◆ What the task requires: Without altering a single character, set down all of the data below.

◆ Supplied records:

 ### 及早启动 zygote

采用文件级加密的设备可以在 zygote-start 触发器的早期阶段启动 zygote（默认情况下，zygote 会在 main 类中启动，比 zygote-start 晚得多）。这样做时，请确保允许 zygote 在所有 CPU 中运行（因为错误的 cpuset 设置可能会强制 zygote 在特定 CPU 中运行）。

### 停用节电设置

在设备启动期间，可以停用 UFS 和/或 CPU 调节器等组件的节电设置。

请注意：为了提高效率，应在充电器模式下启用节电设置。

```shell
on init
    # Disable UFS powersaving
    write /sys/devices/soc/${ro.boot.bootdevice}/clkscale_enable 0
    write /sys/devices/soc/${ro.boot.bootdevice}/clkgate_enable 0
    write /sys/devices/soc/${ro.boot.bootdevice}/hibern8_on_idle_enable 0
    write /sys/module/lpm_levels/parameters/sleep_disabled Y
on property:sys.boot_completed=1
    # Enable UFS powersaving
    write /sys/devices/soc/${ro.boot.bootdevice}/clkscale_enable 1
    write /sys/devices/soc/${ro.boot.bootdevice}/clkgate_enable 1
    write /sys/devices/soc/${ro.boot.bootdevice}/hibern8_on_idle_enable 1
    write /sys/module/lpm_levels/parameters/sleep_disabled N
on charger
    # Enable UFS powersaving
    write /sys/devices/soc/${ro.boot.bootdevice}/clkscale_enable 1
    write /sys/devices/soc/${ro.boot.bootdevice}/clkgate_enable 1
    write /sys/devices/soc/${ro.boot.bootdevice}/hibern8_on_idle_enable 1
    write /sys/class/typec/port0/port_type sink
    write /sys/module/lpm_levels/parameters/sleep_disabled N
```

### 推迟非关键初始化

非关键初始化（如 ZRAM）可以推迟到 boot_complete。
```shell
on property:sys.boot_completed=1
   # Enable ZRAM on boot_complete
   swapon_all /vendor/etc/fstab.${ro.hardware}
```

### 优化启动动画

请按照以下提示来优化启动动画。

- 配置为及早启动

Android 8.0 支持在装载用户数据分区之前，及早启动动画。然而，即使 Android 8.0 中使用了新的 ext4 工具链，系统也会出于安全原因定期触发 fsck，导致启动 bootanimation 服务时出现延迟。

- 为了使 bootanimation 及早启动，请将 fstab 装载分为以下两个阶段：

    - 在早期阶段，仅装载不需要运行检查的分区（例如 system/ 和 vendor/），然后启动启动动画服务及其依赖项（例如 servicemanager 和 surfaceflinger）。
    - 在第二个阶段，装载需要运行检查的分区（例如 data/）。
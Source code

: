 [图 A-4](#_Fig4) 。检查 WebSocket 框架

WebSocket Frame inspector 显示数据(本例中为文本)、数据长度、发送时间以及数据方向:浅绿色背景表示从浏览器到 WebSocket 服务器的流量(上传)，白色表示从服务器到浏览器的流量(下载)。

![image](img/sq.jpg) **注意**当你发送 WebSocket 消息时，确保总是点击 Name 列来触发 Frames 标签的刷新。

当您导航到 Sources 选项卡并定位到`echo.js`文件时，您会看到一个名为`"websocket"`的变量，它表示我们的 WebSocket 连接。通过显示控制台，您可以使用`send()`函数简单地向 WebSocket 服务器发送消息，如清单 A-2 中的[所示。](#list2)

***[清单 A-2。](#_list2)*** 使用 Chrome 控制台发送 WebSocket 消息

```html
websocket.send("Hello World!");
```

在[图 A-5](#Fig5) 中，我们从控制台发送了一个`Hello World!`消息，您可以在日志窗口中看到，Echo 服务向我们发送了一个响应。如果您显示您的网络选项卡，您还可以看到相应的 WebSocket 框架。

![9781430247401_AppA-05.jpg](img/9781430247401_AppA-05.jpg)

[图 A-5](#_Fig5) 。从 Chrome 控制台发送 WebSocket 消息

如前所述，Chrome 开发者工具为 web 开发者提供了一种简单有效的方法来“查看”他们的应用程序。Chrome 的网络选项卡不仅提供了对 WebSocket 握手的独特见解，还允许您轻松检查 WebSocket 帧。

◆ Result of the task:
 ### 及早启动 zygote

采用文件级加密的设备可以在 zygote-start 触发器的早期阶段启动 zygote（默认情况下，zygote 会在 main 类中启动，比 zygote-start 晚得多）。这样做时，请确保允许 zygote 在所有 CPU 中运行（因为错误的 cpuset 设置可能会强制 zygote 在特定 CPU 中运行）。

### 停用节电设置

在设备启动期间，可以停用 UFS 和/或 CPU 调节器等组件的节电设置。

请注意：为了提高效率，应在充电器模式下启用节电设置。

```shell
on init
    # Disable UFS powersaving
    write /sys/devices/soc/${ro.boot.bootdevice}/clkscale_enable 0
    write /sys/devices/soc/${ro.boot.bootdevice}/clkgate_enable 0
    write /sys/devices/soc/${ro.boot.bootdevice}/hibern8_on_idle_enable 0
    write /sys/module/lpm_levels/parameters/sleep_disabled Y
on property:sys.boot_completed=1
    # Enable UFS powersaving
    write /sys/devices/soc/${ro.boot.bootdevice}/clkscale_enable 1
    write /sys/devices/soc/${ro.boot.bootdevice}/clkgate_enable 1
    write /sys/devices/soc/${ro.boot.bootdevice}/hibern8_on_idle_enable 1
    write /sys/module/lpm_levels/parameters/sleep_disabled N
on charger
    # Enable UFS powersaving
    write /sys/devices/soc/${ro.boot.bootdevice}/clkscale_enable 1
    write /sys/devices/soc/${ro.boot.bootdevice}/clkgate_enable 1
    write /sys/devices/soc/${ro.boot.bootdevice}/hibern8_on_idle_enable 1
    write /sys/class/typec/port0/port_type sink
    write /sys/module/lpm_levels/parameters/sleep_disabled N
```

### 推迟非关键初始化

非关键初始化（如 ZRAM）可以推迟到 boot_complete。
```shell
on property:sys.boot_completed=1
   # Enable ZRAM on boot_complete
   swapon_all /vendor/etc/fstab.${ro.hardware}
```

### 优化启动动画

请按照以下提示来优化启动动画。

- 配置为及早启动

Android 8.0 支持在装载用户数据分区之前，及早启动动画。然而，即使 Android 8.0 中使用了新的 ext4 工具链，系统也会出于安全原因定期触发 fsck，导致启动 bootanimation 服务时出现延迟。

- 为了使 bootanimation 及早启动，请将 fstab 装载分为以下两个阶段：

    - 在早期阶段，仅装载不需要运行检查的分区（例如 system/ 和 vendor/），然后启动启动动画服务及其依赖项（例如 servicemanager 和 surfaceflinger）。
    - 在第二个阶段，装载需要运行检查的分区（例如 data/）。
Source code

: [图 A-4](#_Fig4) 。检查 WebSocket 框架

WebSocket Frame inspector 显示数据(本例中为文本)、数据长度、发送时间以及数据方向:浅绿色背景表示从浏览器到 WebSocket 服务器的流量(上传)，白色表示从服务器到浏览器的流量(下载)。

![image](img/sq.jpg) **注意**当你发送 WebSocket 消息时，确保总是点击 Name 列来触发 Frames 标签的刷新。

当您导航到 Sources 选项卡并定位到`echo.js`文件时，您会看到一个名为`"websocket"`的变量，它表示我们的 WebSocket 连接。通过显示控制台，您可以使用`send()`函数简单地向 WebSocket 服务器发送消息，如清单 A-2 中的[所示。](#list2)

***[清单 A-2。](#_list2)*** 使用 Chrome 控制台发送 WebSocket 消息

```html
websocket.send("Hello World!");
```

在[图 A-5](#Fig5) 中，我们从控制台发送了一个`Hello World!`消息，您可以在日志窗口中看到，Echo 服务向我们发送了一个响应。如果您显示您的网络选项卡，您还可以看到相应的 WebSocket 框架。

![9781430247401_AppA-05.jpg](img/9781430247401_AppA-05.jpg)

[图 A-5](#_Fig5) 。从 Chrome 控制台发送 WebSocket 消息

如前所述，Chrome 开发者工具为 web 开发者提供了一种简单有效的方法来“查看”他们的应用程序。Chrome 的网络选项卡不仅提供了对 WebSocket 握手的独特见解，还允许您轻松检查 WebSocket 帧。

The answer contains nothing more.